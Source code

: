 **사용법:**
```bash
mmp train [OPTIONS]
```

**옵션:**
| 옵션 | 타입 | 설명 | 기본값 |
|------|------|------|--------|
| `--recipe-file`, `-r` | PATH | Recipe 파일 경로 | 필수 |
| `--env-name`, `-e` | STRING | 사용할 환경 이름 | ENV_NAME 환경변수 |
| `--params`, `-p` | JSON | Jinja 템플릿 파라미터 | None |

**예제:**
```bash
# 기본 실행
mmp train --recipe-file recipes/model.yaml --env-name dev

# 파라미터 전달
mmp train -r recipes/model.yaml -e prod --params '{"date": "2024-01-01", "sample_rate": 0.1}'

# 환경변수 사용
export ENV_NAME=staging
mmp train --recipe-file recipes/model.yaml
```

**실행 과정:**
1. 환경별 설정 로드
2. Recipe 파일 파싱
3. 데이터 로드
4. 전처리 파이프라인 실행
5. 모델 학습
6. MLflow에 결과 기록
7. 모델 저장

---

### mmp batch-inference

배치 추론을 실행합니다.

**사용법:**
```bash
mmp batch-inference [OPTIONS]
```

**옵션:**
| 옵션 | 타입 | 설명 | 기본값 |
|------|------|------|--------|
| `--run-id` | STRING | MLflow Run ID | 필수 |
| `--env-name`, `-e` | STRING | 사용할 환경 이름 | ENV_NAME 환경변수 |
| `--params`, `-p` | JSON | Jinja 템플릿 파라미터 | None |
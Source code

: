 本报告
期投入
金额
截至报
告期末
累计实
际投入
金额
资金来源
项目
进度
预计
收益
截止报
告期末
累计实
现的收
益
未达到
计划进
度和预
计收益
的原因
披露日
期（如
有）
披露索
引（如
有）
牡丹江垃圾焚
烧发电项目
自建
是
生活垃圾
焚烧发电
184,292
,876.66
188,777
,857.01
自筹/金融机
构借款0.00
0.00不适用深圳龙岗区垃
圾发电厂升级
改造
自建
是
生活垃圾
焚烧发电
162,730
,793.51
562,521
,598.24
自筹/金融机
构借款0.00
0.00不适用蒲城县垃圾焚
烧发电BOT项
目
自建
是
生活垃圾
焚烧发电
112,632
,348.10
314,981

• [What you have to do] The answer should be one number, namely how many lines of the entries above include the string "batch".

• [Written solution] 2